1948 hat Felix Fischer die ersten Filme vorgeführt. Die Vorstellungen der „Siegerland-Lichtspiele“ fanden in den Sälen von Gasthöfen statt.

1960 zog das Viktoria-Kino in die neue Dahlbruchhalle ein, die später in Gebrüder-Busch-Theater umbenannt wurde.

1991 übernahm Jochen Manderbach, zunächst gemeinsam mit Carsten Gülker, das Theater.

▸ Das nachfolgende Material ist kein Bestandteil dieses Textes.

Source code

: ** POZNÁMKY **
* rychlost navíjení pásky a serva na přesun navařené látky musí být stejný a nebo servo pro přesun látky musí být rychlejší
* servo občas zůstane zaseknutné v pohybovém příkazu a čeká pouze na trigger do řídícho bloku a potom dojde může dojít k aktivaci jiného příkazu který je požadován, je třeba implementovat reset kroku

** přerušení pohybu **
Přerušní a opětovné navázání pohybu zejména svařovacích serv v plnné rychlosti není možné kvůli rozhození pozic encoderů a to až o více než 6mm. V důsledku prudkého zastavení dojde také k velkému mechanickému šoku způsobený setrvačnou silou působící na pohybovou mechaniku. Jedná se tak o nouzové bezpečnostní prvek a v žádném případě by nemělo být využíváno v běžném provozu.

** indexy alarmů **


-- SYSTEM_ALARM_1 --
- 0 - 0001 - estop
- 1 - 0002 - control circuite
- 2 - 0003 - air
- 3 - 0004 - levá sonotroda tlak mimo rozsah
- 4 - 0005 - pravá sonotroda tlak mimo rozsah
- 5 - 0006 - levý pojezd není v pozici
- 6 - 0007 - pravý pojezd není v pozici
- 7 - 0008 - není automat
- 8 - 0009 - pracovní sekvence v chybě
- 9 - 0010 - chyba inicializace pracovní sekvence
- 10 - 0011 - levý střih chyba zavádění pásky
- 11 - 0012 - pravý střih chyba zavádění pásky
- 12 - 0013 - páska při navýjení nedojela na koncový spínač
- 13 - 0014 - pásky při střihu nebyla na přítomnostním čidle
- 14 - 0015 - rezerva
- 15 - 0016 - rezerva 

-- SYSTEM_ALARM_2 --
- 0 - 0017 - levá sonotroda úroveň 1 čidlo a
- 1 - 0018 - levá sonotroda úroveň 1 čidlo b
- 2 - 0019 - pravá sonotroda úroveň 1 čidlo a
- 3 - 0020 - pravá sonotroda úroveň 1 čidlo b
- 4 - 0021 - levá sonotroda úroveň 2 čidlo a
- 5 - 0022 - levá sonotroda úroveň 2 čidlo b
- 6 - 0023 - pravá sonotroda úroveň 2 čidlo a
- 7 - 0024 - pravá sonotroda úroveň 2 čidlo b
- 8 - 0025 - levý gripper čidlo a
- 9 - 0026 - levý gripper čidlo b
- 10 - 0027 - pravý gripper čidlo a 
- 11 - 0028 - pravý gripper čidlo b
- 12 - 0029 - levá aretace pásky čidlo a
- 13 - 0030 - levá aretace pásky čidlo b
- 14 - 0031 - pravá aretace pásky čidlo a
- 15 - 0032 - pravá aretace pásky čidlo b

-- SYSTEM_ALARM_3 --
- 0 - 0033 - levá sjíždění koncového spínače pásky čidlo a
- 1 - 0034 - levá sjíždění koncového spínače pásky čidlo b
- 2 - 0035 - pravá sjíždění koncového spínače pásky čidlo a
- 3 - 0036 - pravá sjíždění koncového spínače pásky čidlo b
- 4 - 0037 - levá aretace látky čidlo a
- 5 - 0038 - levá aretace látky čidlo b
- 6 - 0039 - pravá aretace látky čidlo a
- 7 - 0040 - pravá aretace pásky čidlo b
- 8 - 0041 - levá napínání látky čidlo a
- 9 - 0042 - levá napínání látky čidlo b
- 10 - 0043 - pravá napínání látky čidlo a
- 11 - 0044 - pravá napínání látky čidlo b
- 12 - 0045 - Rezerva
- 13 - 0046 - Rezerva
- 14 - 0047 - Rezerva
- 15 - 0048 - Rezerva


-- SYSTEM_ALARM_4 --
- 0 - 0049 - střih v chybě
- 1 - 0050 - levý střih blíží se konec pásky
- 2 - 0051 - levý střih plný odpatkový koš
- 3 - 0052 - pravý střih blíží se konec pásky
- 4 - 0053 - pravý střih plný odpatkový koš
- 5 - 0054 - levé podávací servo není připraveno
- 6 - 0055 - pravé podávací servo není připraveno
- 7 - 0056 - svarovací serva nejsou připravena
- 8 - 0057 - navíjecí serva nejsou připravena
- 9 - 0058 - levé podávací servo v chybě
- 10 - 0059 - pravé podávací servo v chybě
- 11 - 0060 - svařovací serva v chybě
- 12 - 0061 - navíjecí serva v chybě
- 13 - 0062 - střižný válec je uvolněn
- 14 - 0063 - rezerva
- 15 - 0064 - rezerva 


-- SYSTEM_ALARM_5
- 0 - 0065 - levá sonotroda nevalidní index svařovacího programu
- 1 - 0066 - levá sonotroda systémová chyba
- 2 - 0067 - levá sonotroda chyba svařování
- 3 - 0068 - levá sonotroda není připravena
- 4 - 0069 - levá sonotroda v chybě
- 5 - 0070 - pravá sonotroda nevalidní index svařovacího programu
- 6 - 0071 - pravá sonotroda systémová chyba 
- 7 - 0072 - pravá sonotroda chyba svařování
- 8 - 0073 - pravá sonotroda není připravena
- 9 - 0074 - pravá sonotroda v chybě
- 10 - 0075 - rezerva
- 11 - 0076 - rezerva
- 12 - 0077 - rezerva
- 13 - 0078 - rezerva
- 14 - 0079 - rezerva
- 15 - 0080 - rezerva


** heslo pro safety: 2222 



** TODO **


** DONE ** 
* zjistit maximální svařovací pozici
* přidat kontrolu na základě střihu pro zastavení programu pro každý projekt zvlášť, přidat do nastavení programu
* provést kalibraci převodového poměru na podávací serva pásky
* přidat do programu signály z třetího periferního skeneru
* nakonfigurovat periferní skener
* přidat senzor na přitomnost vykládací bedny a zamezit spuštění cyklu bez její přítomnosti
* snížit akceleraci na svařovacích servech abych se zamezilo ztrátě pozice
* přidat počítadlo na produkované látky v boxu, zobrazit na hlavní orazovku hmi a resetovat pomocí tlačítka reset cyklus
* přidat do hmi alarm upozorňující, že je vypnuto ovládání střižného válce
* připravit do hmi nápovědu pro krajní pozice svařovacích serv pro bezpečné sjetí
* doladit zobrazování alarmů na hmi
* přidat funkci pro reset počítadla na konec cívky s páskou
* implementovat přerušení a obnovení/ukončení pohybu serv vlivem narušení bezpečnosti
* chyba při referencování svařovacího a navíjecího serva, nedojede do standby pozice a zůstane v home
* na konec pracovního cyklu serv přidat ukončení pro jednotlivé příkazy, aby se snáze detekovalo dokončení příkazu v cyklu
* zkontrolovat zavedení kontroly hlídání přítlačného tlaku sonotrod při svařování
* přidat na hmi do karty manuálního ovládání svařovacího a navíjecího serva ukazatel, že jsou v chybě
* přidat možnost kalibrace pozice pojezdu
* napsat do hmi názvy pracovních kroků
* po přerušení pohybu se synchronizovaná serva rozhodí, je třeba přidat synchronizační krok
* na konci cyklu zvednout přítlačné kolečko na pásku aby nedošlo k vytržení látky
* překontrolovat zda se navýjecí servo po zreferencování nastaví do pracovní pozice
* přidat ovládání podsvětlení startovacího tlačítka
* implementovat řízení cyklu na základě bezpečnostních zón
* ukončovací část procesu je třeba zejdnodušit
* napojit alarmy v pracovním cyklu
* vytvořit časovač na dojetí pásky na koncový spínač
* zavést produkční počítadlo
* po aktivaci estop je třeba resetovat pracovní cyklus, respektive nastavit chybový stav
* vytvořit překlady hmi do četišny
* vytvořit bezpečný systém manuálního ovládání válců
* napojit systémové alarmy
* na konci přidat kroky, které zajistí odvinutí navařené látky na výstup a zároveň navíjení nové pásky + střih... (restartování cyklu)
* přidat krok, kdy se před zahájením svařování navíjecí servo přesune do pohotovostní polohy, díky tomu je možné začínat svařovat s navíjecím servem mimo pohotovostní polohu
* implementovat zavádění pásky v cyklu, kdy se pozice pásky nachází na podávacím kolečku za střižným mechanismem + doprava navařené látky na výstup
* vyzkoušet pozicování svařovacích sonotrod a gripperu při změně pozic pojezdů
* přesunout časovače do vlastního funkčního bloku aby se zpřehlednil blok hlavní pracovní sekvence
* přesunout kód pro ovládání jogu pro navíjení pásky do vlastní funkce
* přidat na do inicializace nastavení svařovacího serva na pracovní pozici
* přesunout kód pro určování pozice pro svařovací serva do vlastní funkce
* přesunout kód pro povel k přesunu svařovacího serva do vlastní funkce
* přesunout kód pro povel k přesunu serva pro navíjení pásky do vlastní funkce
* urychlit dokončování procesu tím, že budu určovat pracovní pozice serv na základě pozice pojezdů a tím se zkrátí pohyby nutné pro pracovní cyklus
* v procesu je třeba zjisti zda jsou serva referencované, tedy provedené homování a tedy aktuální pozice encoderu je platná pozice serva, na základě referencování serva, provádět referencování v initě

Nach James Bond kam Omikron: Nicht viel los im Kino

Hier oben, an der Tür ins Parkett, stand früher vor den Vorstellung immer die Glastheke auf Rädern mit Lakritz und Gummibärchen, dem einzigen Süßkram, den Kinogründer Felix Fischer in seinem Viktoria zuließ. Jochen Manderbach hat Fotos davon aufbewahrt, in schwarz-weiß. Auch von dem Glaskasten, aus dem heraus jeden Abend die Eintrittskarten verkauft wurden. Die kamen natürlich bis in die 1990er Jahre nicht aus dem Computer, sondern von der Rolle. Der Holzkasten, aus dem die Tickets herausgezogen wurden, steht noch auf einem Schrank im Büro. „Leider habe ich den Schlüssel nicht mehr.“ Da, wo der Kassenschalter stand, wird jetzt der Aufzug gebaut.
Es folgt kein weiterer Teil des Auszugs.